(PROMPT):
Check every line of the data for the word "termination", and copy those that have it.

────────────────────

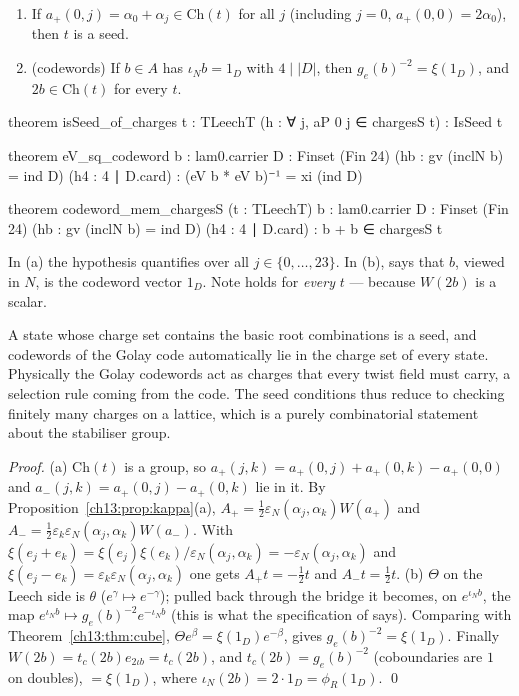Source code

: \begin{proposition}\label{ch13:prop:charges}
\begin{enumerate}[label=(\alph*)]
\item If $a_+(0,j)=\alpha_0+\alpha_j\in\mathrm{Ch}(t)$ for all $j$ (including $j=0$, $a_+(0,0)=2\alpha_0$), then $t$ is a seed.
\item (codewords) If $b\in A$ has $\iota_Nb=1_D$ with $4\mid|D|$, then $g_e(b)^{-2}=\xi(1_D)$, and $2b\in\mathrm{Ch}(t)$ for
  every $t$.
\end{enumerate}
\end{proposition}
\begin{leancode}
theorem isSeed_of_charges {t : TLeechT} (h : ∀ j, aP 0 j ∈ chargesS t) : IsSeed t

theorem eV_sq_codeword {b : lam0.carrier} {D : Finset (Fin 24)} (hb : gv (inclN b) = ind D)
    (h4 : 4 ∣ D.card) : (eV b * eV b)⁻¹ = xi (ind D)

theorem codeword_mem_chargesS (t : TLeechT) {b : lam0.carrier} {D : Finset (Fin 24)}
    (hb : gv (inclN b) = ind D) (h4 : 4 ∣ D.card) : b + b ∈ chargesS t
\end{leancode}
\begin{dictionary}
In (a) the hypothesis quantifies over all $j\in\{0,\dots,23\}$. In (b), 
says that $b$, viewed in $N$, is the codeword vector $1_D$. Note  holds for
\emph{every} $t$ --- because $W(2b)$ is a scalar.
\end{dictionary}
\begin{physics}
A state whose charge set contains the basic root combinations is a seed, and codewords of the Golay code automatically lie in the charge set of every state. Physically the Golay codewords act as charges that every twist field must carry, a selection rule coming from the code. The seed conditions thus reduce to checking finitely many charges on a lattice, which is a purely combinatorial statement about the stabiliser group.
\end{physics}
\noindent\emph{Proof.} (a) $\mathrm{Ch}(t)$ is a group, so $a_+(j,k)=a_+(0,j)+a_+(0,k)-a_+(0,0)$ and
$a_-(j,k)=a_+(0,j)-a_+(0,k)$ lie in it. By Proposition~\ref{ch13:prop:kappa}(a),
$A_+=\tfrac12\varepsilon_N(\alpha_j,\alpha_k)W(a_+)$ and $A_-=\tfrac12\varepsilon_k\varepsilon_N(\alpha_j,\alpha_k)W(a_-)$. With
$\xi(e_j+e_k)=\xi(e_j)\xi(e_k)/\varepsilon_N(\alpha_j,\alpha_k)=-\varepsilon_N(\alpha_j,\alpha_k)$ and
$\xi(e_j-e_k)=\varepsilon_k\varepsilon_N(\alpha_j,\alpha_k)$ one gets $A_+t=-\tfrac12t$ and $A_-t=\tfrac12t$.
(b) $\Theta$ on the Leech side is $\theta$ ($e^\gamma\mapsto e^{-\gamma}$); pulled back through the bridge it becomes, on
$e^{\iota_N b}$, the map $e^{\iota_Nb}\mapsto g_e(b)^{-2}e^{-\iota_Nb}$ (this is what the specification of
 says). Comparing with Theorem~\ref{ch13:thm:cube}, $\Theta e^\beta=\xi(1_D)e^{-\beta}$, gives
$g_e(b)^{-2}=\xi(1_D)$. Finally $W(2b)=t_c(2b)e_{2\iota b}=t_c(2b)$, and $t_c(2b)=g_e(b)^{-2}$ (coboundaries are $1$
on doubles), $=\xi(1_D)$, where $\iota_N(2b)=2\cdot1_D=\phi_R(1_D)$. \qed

────────────────────

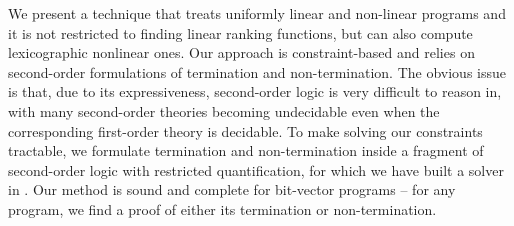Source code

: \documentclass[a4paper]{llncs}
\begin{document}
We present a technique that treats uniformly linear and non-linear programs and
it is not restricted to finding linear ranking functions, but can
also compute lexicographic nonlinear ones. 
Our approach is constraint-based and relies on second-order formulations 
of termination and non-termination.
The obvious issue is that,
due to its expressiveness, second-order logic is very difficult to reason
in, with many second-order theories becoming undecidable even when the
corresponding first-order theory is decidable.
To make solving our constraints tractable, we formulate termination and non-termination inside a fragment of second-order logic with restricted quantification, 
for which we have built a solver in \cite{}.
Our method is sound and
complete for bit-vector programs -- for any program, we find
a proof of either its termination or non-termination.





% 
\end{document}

────────────────────

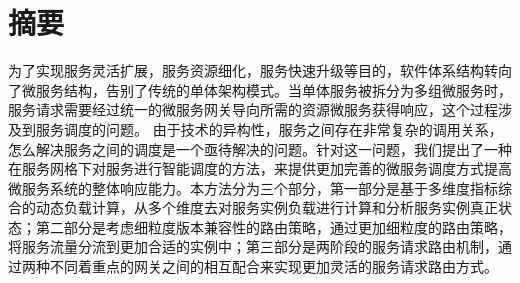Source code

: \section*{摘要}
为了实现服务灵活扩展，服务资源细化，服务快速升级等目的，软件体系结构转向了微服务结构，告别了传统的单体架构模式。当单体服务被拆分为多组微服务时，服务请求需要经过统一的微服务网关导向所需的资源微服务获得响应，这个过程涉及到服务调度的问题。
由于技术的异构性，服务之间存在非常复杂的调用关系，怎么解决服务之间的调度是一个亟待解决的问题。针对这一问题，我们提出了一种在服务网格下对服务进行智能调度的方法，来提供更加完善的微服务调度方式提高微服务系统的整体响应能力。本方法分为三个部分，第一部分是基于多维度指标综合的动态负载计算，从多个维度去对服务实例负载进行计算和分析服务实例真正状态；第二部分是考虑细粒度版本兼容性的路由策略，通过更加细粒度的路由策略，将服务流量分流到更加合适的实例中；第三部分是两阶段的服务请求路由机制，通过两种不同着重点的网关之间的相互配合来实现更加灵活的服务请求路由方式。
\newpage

────────────────────

(RESULT):
of termination and non-termination.
To make solving our constraints tractable, we formulate termination and non-termination inside a fragment of second-order logic with restricted quantification, 
a proof of either its termination or non-termination.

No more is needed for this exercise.